Exercise input:
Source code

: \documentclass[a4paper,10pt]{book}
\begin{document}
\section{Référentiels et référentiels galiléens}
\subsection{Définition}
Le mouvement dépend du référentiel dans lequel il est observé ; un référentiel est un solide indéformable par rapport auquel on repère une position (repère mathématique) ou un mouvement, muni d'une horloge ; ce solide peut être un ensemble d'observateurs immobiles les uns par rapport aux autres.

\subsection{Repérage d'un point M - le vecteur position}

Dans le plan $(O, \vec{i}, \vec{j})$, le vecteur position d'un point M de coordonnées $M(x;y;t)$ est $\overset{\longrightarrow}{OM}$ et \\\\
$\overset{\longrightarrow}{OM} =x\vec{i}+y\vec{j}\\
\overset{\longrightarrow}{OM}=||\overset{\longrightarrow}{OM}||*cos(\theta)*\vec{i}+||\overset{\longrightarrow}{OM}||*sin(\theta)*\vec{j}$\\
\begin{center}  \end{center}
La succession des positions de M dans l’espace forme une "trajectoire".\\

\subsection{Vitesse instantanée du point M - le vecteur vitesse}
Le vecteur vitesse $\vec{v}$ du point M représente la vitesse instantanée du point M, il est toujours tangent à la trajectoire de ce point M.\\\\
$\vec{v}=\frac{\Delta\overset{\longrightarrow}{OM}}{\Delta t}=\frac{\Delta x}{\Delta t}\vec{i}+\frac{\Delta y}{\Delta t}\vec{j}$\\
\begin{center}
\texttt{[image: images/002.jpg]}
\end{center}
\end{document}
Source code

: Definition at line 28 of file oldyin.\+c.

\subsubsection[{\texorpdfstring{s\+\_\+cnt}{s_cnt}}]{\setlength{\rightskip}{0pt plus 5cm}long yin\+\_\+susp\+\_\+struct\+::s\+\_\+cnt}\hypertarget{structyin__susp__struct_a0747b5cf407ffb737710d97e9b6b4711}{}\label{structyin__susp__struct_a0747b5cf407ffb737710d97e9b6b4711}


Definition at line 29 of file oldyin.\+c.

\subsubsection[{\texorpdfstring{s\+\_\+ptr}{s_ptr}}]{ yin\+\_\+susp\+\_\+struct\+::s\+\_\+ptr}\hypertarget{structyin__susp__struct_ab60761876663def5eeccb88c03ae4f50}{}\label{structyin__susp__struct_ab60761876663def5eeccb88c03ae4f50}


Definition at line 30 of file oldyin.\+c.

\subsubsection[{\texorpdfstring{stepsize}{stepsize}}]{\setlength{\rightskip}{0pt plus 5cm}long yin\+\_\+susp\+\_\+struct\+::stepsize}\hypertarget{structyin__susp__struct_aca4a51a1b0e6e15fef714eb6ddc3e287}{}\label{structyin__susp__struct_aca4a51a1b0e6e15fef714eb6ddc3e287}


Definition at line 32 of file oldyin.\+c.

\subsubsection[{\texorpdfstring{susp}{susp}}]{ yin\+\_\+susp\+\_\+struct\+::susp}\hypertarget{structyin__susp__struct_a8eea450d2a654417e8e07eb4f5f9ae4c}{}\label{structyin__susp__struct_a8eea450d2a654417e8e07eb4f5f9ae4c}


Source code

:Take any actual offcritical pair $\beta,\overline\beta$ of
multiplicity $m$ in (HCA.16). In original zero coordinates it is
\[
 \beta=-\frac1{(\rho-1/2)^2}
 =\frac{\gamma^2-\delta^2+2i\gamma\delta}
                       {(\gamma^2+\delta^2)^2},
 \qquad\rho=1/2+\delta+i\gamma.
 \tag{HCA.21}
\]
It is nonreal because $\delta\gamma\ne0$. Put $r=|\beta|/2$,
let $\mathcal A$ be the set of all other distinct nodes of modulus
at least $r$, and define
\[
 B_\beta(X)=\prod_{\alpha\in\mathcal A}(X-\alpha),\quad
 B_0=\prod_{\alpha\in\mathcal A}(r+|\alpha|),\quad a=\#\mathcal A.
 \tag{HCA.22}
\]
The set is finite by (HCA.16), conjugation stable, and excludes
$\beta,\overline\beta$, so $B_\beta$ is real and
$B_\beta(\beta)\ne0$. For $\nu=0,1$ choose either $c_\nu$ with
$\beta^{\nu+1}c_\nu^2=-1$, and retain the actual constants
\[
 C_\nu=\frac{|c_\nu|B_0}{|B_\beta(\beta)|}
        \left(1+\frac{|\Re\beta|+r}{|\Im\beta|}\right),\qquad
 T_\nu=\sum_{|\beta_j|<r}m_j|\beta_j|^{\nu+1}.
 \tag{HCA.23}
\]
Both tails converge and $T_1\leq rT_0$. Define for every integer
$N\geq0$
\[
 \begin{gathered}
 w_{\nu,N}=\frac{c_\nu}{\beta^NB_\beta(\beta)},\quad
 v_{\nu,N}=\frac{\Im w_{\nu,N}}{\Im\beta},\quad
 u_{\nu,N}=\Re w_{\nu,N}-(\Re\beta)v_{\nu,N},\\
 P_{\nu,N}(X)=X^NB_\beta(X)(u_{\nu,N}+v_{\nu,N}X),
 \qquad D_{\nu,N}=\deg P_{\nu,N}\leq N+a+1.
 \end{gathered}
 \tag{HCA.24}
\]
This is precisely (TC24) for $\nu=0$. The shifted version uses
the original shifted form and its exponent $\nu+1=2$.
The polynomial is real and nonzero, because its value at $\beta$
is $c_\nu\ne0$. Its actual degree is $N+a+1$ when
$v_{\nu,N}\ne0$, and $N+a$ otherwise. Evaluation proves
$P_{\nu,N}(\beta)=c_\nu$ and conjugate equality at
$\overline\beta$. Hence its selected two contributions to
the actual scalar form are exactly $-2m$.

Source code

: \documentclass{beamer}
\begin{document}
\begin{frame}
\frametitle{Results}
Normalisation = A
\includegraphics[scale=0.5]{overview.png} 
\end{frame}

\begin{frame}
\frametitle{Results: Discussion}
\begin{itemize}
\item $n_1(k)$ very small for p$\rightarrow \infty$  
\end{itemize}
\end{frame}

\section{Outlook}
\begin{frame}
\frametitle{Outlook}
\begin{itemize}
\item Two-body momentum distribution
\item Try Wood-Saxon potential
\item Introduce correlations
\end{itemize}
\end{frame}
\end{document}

To do: The whole listing above is to be restated word for word.

Solution:
Source code

: \documentclass[a4paper,10pt]{book}
\begin{document}
\section{Référentiels et référentiels galiléens}
\subsection{Définition}
Le mouvement dépend du référentiel dans lequel il est observé ; un référentiel est un solide indéformable par rapport auquel on repère une position (repère mathématique) ou un mouvement, muni d'une horloge ; ce solide peut être un ensemble d'observateurs immobiles les uns par rapport aux autres.

\subsection{Repérage d'un point M - le vecteur position}

Dans le plan $(O, \vec{i}, \vec{j})$, le vecteur position d'un point M de coordonnées $M(x;y;t)$ est $\overset{\longrightarrow}{OM}$ et \\\\
$\overset{\longrightarrow}{OM} =x\vec{i}+y\vec{j}\\
\overset{\longrightarrow}{OM}=||\overset{\longrightarrow}{OM}||*cos(\theta)*\vec{i}+||\overset{\longrightarrow}{OM}||*sin(\theta)*\vec{j}$\\
\begin{center}  \end{center}
La succession des positions de M dans l’espace forme une "trajectoire".\\

\subsection{Vitesse instantanée du point M - le vecteur vitesse}
Le vecteur vitesse $\vec{v}$ du point M représente la vitesse instantanée du point M, il est toujours tangent à la trajectoire de ce point M.\\\\
$\vec{v}=\frac{\Delta\overset{\longrightarrow}{OM}}{\Delta t}=\frac{\Delta x}{\Delta t}\vec{i}+\frac{\Delta y}{\Delta t}\vec{j}$\\
\begin{center}
\texttt{[image: images/002.jpg]}
\end{center}
\end{document}
Source code

: Definition at line 28 of file oldyin.\+c.

\subsubsection[{\texorpdfstring{s\+\_\+cnt}{s_cnt}}]{\setlength{\rightskip}{0pt plus 5cm}long yin\+\_\+susp\+\_\+struct\+::s\+\_\+cnt}\hypertarget{structyin__susp__struct_a0747b5cf407ffb737710d97e9b6b4711}{}\label{structyin__susp__struct_a0747b5cf407ffb737710d97e9b6b4711}


Definition at line 29 of file oldyin.\+c.

\subsubsection[{\texorpdfstring{s\+\_\+ptr}{s_ptr}}]{ yin\+\_\+susp\+\_\+struct\+::s\+\_\+ptr}\hypertarget{structyin__susp__struct_ab60761876663def5eeccb88c03ae4f50}{}\label{structyin__susp__struct_ab60761876663def5eeccb88c03ae4f50}


Definition at line 30 of file oldyin.\+c.

\subsubsection[{\texorpdfstring{stepsize}{stepsize}}]{\setlength{\rightskip}{0pt plus 5cm}long yin\+\_\+susp\+\_\+struct\+::stepsize}\hypertarget{structyin__susp__struct_aca4a51a1b0e6e15fef714eb6ddc3e287}{}\label{structyin__susp__struct_aca4a51a1b0e6e15fef714eb6ddc3e287}


Definition at line 32 of file oldyin.\+c.

\subsubsection[{\texorpdfstring{susp}{susp}}]{ yin\+\_\+susp\+\_\+struct\+::susp}\hypertarget{structyin__susp__struct_a8eea450d2a654417e8e07eb4f5f9ae4c}{}\label{structyin__susp__struct_a8eea450d2a654417e8e07eb4f5f9ae4c}


Source code

:Take any actual offcritical pair $\beta,\overline\beta$ of
multiplicity $m$ in (HCA.16). In original zero coordinates it is
\[
 \beta=-\frac1{(\rho-1/2)^2}
 =\frac{\gamma^2-\delta^2+2i\gamma\delta}
                       {(\gamma^2+\delta^2)^2},
 \qquad\rho=1/2+\delta+i\gamma.
 \tag{HCA.21}
\]
It is nonreal because $\delta\gamma\ne0$. Put $r=|\beta|/2$,
let $\mathcal A$ be the set of all other distinct nodes of modulus
at least $r$, and define
\[
 B_\beta(X)=\prod_{\alpha\in\mathcal A}(X-\alpha),\quad
 B_0=\prod_{\alpha\in\mathcal A}(r+|\alpha|),\quad a=\#\mathcal A.
 \tag{HCA.22}
\]
The set is finite by (HCA.16), conjugation stable, and excludes
$\beta,\overline\beta$, so $B_\beta$ is real and
$B_\beta(\beta)\ne0$. For $\nu=0,1$ choose either $c_\nu$ with
$\beta^{\nu+1}c_\nu^2=-1$, and retain the actual constants
\[
 C_\nu=\frac{|c_\nu|B_0}{|B_\beta(\beta)|}
        \left(1+\frac{|\Re\beta|+r}{|\Im\beta|}\right),\qquad
 T_\nu=\sum_{|\beta_j|<r}m_j|\beta_j|^{\nu+1}.
 \tag{HCA.23}
\]
Both tails converge and $T_1\leq rT_0$. Define for every integer
$N\geq0$
\[
 \begin{gathered}
 w_{\nu,N}=\frac{c_\nu}{\beta^NB_\beta(\beta)},\quad
 v_{\nu,N}=\frac{\Im w_{\nu,N}}{\Im\beta},\quad
 u_{\nu,N}=\Re w_{\nu,N}-(\Re\beta)v_{\nu,N},\\
 P_{\nu,N}(X)=X^NB_\beta(X)(u_{\nu,N}+v_{\nu,N}X),
 \qquad D_{\nu,N}=\deg P_{\nu,N}\leq N+a+1.
 \end{gathered}
 \tag{HCA.24}
\]
This is precisely (TC24) for $\nu=0$. The shifted version uses
the original shifted form and its exponent $\nu+1=2$.
The polynomial is real and nonzero, because its value at $\beta$
is $c_\nu\ne0$. Its actual degree is $N+a+1$ when
$v_{\nu,N}\ne0$, and $N+a$ otherwise. Evaluation proves
$P_{\nu,N}(\beta)=c_\nu$ and conjugate equality at
$\overline\beta$. Hence its selected two contributions to
the actual scalar form are exactly $-2m$.

Source code

: \documentclass{beamer}
\begin{document}
\begin{frame}
\frametitle{Results}
Normalisation = A
\includegraphics[scale=0.5]{overview.png} 
\end{frame}

\begin{frame}
\frametitle{Results: Discussion}
\begin{itemize}
\item $n_1(k)$ very small for p$\rightarrow \infty$  
\end{itemize}
\end{frame}

\section{Outlook}
\begin{frame}
\frametitle{Outlook}
\begin{itemize}
\item Two-body momentum distribution
\item Try Wood-Saxon potential
\item Introduce correlations
\end{itemize}
\end{frame}
\end{document}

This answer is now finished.